Development of coupling controlled polymerizations by adapter-ligation in mate-pair sequencing for detection of various genomic variants in one single assay.

The diversity of disease presentations warrants one single assay for detection and delineation of various genomic disorders. Herein, we describe a gel-free and biotin-capture-free mate-pair method through coupling Controlled Polymerizations by Adapter-Ligation (CP-AL). We first demonstrated the feasibility and ease-of-use in monitoring DNA nick translation and primer extension by limiting the nucleotide input.
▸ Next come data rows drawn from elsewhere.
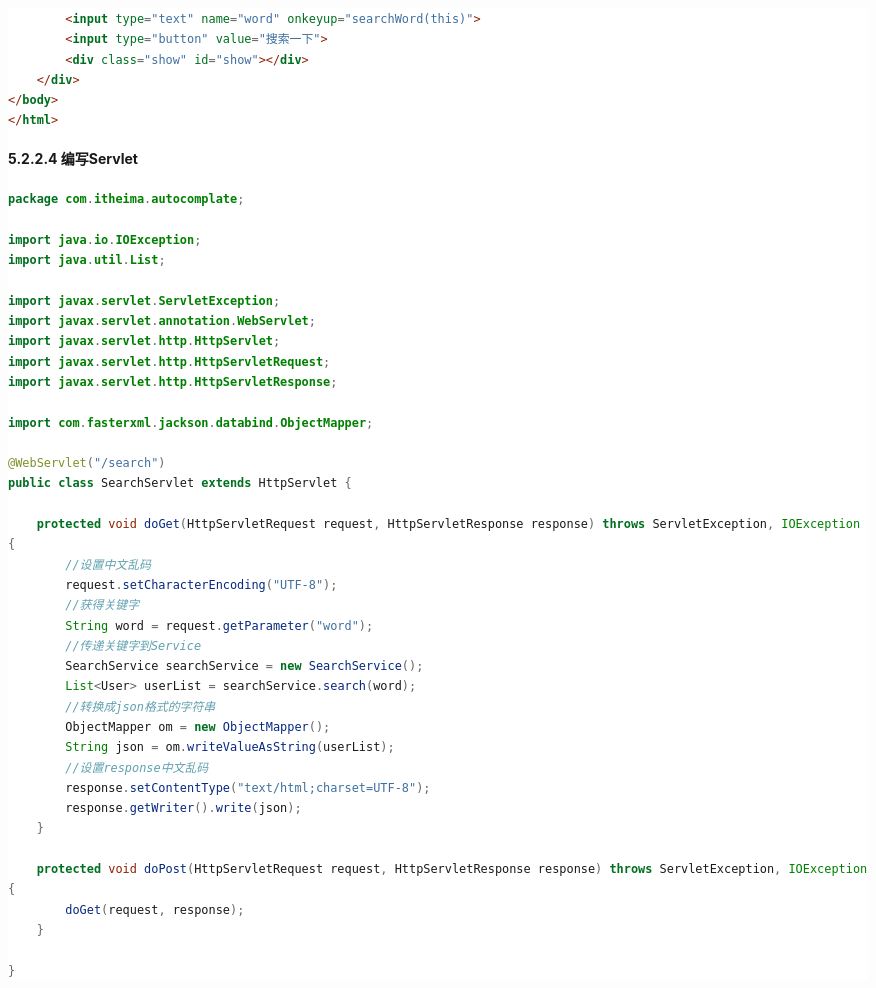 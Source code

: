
 ```html
		<input type="text" name="word" onkeyup="searchWord(this)">
		<input type="button" value="搜索一下">
		<div class="show" id="show"></div>
	</div>
</body>
</html>
```

#### 5.2.2.4 编写Servlet

```java
package com.itheima.autocomplate;

import java.io.IOException;
import java.util.List;

import javax.servlet.ServletException;
import javax.servlet.annotation.WebServlet;
import javax.servlet.http.HttpServlet;
import javax.servlet.http.HttpServletRequest;
import javax.servlet.http.HttpServletResponse;

import com.fasterxml.jackson.databind.ObjectMapper;

@WebServlet("/search")
public class SearchServlet extends HttpServlet {
	
	protected void doGet(HttpServletRequest request, HttpServletResponse response) throws ServletException, IOException {
		//设置中文乱码
		request.setCharacterEncoding("UTF-8");
		//获得关键字
		String word = request.getParameter("word");
		//传递关键字到Service
		SearchService searchService = new SearchService();
		List<User> userList = searchService.search(word);
		//转换成json格式的字符串
		ObjectMapper om = new ObjectMapper();
		String json = om.writeValueAsString(userList);
		//设置response中文乱码
		response.setContentType("text/html;charset=UTF-8");
		response.getWriter().write(json);
	}

	protected void doPost(HttpServletRequest request, HttpServletResponse response) throws ServletException, IOException {
		doGet(request, response);
	}

}

```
By coupling these two controlled polymerizations by a reported non-conventional adapter-ligation reaction 3' branch ligation, we evidenced that CP-AL significantly increased DNA circularization efficiency (by 4-fold) and was applicable for different sequencing methods but at a faction of current cost. Its advantages were further demonstrated by fully elimination of small-insert-contaminated (by 39.3-fold) with a ∼50% increment of physical coverage, and producing uniform genome/exome coverage and the lowest chimeric rate. It achieved single-nucleotide variants detection with sensitivity and specificity up to 97.3 and 99.7%, respectively, compared with data from small-insert libraries. In addition, this method can provide a comprehensive delineation of structural rearrangements, evidenced by a potential diagnosis in a patient with oligo-atheno-terato-spermia. Moreover, it enables accurate mutation identification by integration of genomic variants from different aberration types. Overall, it provides a potential single-integrated solution for detecting various genomic variants, facilitating a genetic diagnosis in human diseases.